Gates, who is set to resign at the end of this month, argued that the US has made a lot of progress over the last 15 months on the ground in Afghanistan.

"We have basically thrown the Taliban out of their home turf of Kandahar and Helmand provinces. I think we will present the president with options and different levels of risks associated with the options and he will decide," he said.

Reiterating that the draw down must be politically credible here at home, Gates said he thinks there is a lot of room for maneuver in that framework.

Gates argued for an Iraq-type end of US combat operations in Afghanistan.

"How this ends is essentially the same way it ended in Iraq, with US playing a key role for some period of time, building up the local security forces, in one case Iraq, and in this case Afghanistan, and degrading the capability of the Taliban to the point where the Afghan forces can take care of them, and then transitioning the responsibility for security to the Afghans," he said.

Gates said that transition has already begun. "A quarter of the Afghan people, including Kabul, live under Afghan security leadership. What you will see between now and 2014 is the transition of the rest of the country over a period of time," the Defense Secretary underlined.

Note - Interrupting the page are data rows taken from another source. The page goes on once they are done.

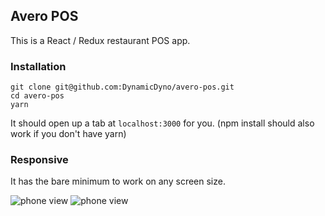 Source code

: ## Avero POS

This is a React / Redux restaurant POS app.

### Installation

```
git clone git@github.com:DynamicDyno/avero-pos.git
cd avero-pos
yarn
```

It should open up a tab at `localhost:3000` for you. (npm install should also work if you don't have yarn)

### Responsive

It has the bare minimum to work on any screen size.

![phone view](https://i.imgur.com/BsKD2vW.png)
![phone view](https://i.imgur.com/rb2UXEC.png) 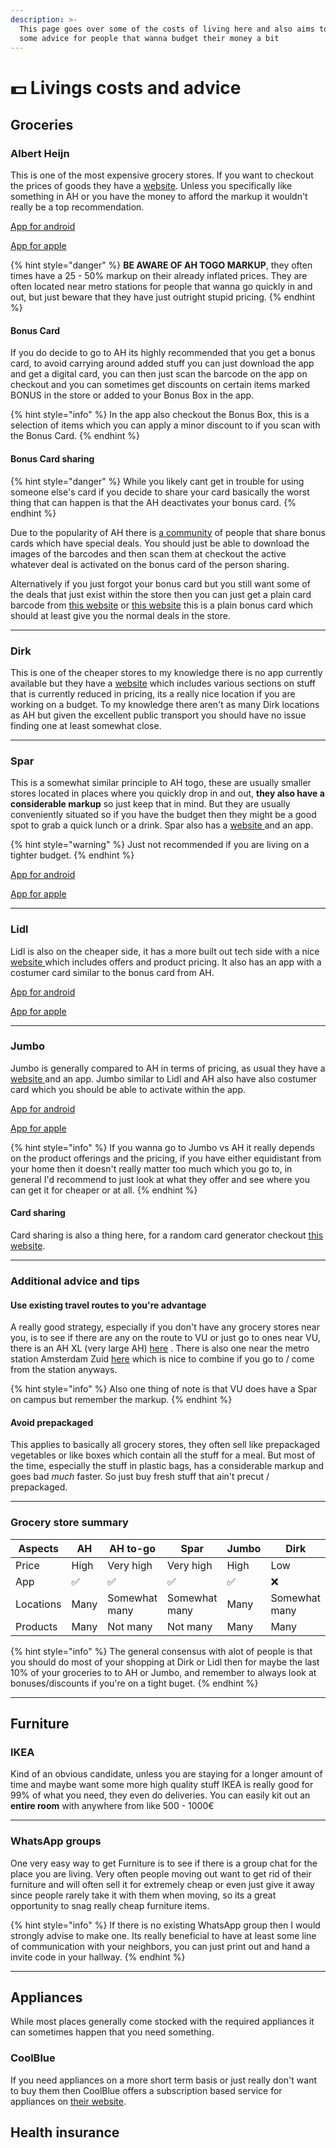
 ```yaml
---
description: >-
  This page goes over some of the costs of living here and also aims to provide
  some advice for people that wanna budget their money a bit
---
```


# 💵 Livings costs and advice

## Groceries

### Albert Heijn&#x20;

This is one of the most expensive grocery stores. If you want to checkout the prices of goods they have a [website](https://www.ah.nl/). Unless you specifically like something in AH or you have the money to afford the markup it wouldn't really be a top recommendation.

[App for android](https://play.google.com/store/apps/details?id=com.icemobile.albertheijn\&hl=nl\&pli=1)

[App for apple](https://apps.apple.com/nl/app/albert-heijn-supermarkt/id327535329)

{% hint style="danger" %}
**BE AWARE OF AH TOGO MARKUP**, they often times have a 25 - 50% markup on their already inflated prices. They are often located near metro stations for people that wanna go quickly in and out, but just beware that they have just outright stupid pricing.
{% endhint %}

#### Bonus Card

If you do decide to go to AH its highly recommended that you get a bonus card, to avoid carrying around added stuff you can just download the app and get a digital card, you can then just scan the barcode on the app on checkout and you can sometimes get discounts on certain items marked BONUS in the store or added to your Bonus Box in the app.&#x20;

{% hint style="info" %}
In the app also checkout the Bonus Box, this is a selection of items which you can apply a minor discount to if you scan with the Bonus Card.
{% endhint %}

#### Bonus Card sharing

{% hint style="danger" %}
While you likely cant get in trouble for using someone else's card if you decide to share your card basically the worst thing that can happen is that the AH deactivates your bonus card.
{% endhint %}

Due to the popularity of AH there is [a community](https://www.reddit.com/r/persoonlijkebonus/) of people that share bonus cards which have special deals. You should just be able to download the images of the barcodes and then scan them at checkout the active whatever deal is activated on the bonus card of the person sharing.

Alternatively if you just forgot your bonus card but you still want some of the deals that just exist within the store then you can just get a plain card barcode from [this website](https://bonuskaart-ah.nl/) or [this website](https://randombonuskaart.nl/) this is a plain bonus card which should at least give you the normal deals in the store.

***

### Dirk

This is one of the cheaper stores to my knowledge there is no app currently available but they have a [website](https://www.dirk.nl/) which includes various sections on stuff that is currently reduced in pricing, its a really nice location if you are working on a budget. To my knowledge there aren't as many Dirk locations as AH but given the excellent public transport you should have no issue finding one at least somewhat close.

***

### Spar

This is a somewhat similar principle to AH togo, these are usually smaller stores located in places where you quickly drop in and out, **they also have a considerable markup** so just keep that in mind. But they are usually conveniently situated so if you have the budget then they might be a good spot to grab a quick lunch or a drink. Spar also has a [website ](https://www.spar.nl/)and an app.

{% hint style="warning" %}
Just not recommended if you are living on a tighter budget.
{% endhint %}

[App for android](https://play.google.com/store/apps/details?id=no.norgesgruppen.apps.spar\&hl=nl)

[App for apple](https://apps.apple.com/nl/app/spar-plus/id491909828)

***

### Lidl

Lidl is also on the cheaper side, it has a more built out tech side with a nice [website ](https://www.lidl.nl/c/lidl-shop/s10008767)which includes offers and product pricing. It also has an app with a costumer card similar to the bonus card from AH.

[App for android](https://play.google.com/store/apps/details?id=com.lidl.eci.lidlplus\&hl=nl)

[App for apple](https://apps.apple.com/nl/app/lidl-plus/id1238611143)

***

### Jumbo

Jumbo is generally compared to AH in terms of pricing, as usual they have a [website ](https://www.jumbo.com/)and an app. Jumbo similar to Lidl and AH also have also costumer card which you should be able to activate within the app.

[App for android](https://play.google.com/store/apps/details?id=com.icemobile.jumboclient\&hl=nl)

[App for apple](https://apps.apple.com/nl/app/jumbo/id936150402)

{% hint style="info" %}
If you wanna go to Jumbo vs AH it really depends on the product offerings and the pricing, if you have either equidistant from your home then it doesn't really matter too much which you go to, in general I'd recommend to just look at what they offer and see where you can get it for cheaper or at all.
{% endhint %}

#### Card sharing

Card sharing is also a thing here, for a random card generator checkout [this website](https://randomextrapas.nl/).

***

### Additional advice and tips

#### Use existing travel routes to you're advantage

A really good strategy, especially if you don't have any grocery stores near you, is to see if there are any on the route to VU or just go to ones near VU, there is an AH XL (very large AH) [here](https://www.google.com/maps/place/Albert+Heijn+XL/@52.3294215,4.8634529,16z/data=!4m6!3m5!1s0x47c60a1196bf3617:0x9077866fdb2ca225!8m2!3d52.3310447!4d4.8778367!16s%2Fg%2F11btm9xqhj?entry=ttu) . There is also one near the metro station Amsterdam Zuid [here](https://www.google.com/maps/place/Albert+Heijn/@52.3349268,4.8645256,16z/data=!4m6!3m5!1s0x47c60a0590942457:0x8c9000c99a63400d!8m2!3d52.3364489!4d4.8719072!16s%2Fg%2F11fylqg\_y1?entry=ttu) which is nice to combine if you go to / come from the station anyways.

{% hint style="info" %}
Also one thing of note is that VU does have a Spar on campus but remember the markup.
{% endhint %}

#### Avoid prepackaged

This applies to basically all grocery stores, they often sell like prepackaged vegetables or like boxes which contain all the stuff for a meal. But most of the time, especially the stuff in plastic bags, has a considerable markup and goes bad _much_ faster. So just buy fresh stuff that ain't precut / prepackaged.

***

### Grocery store summary

<table><thead><tr><th width="125">Aspects</th><th width="77">AH</th><th width="114">AH to-go</th><th width="114">Spar</th><th width="84">Jumbo</th><th width="114">Dirk</th><th>Lidl</th></tr></thead><tbody><tr><td>Price</td><td>High</td><td>Very high</td><td>Very high</td><td>High </td><td>Low</td><td>Low</td></tr><tr><td>App </td><td><span data-gb-custom-inline data-tag="emoji" data-code="2705">✅</span></td><td><span data-gb-custom-inline data-tag="emoji" data-code="2705">✅</span></td><td><span data-gb-custom-inline data-tag="emoji" data-code="2705">✅</span></td><td><span data-gb-custom-inline data-tag="emoji" data-code="2705">✅</span></td><td><span data-gb-custom-inline data-tag="emoji" data-code="274c">❌</span></td><td><span data-gb-custom-inline data-tag="emoji" data-code="2705">✅</span></td></tr><tr><td>Locations</td><td>Many</td><td>Somewhat many</td><td>Somewhat many</td><td>Many</td><td>Somewhat many</td><td>Somewhat many</td></tr><tr><td>Products</td><td>Many</td><td>Not many </td><td>Not many</td><td>Many</td><td>Many</td><td>Many</td></tr></tbody></table>

{% hint style="info" %}
The general consensus with alot of people is that you should do most of your shopping at Dirk or Lidl then for maybe the last 10% of your groceries to to AH or Jumbo, and remember to always look at bonuses/discounts if you're on a tight buget.
{% endhint %}

***

## Furniture

### IKEA

Kind of an obvious candidate, unless you are staying for a longer amount of time and maybe want some more high quality stuff IKEA is really good for 99% of what you need, they even do deliveries. You can easily kit out an **entire room** with anywhere from like 500 - 1000€&#x20;

***

### WhatsApp groups

One very easy way to get Furniture is to see if there is a group chat for the place you are living. Very often people moving out want to get rid of their furniture and will often sell it for extremely cheap or even just give it away since people rarely take it with them when moving, so its a great opportunity to snag really cheap furniture items.

{% hint style="info" %}
If there is no existing WhatsApp group then I would strongly advise to make one. Its really beneficial to have at least some line of communication with your neighbors, you can just print out and hand a invite code in your hallway.
{% endhint %}

***

## Appliances

While most places generally come stocked with the required appliances it can sometimes happen that you need something.

### CoolBlue

If you need appliances on a more short term basis or just really don't want to buy them then CoolBlue offers a subscription based service for appliances on [their website](https://www.coolblue.nl/en/subscriptions).

## Health insurance

##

The Pentagon boss said as the Afghan forces get better, "we can pull back into training and partnering role and more into counter terrorism."

"So I think this transition to Afghan leadership, so that they can keep control of their own country, so that al- Qaeda can no longer find a safe haven in Afghanistan, and so the Taliban cannot forcibly overthrow the government of Afghanistan," Gates said.

"That doesn't seem that hard to me for people to understand," he argued.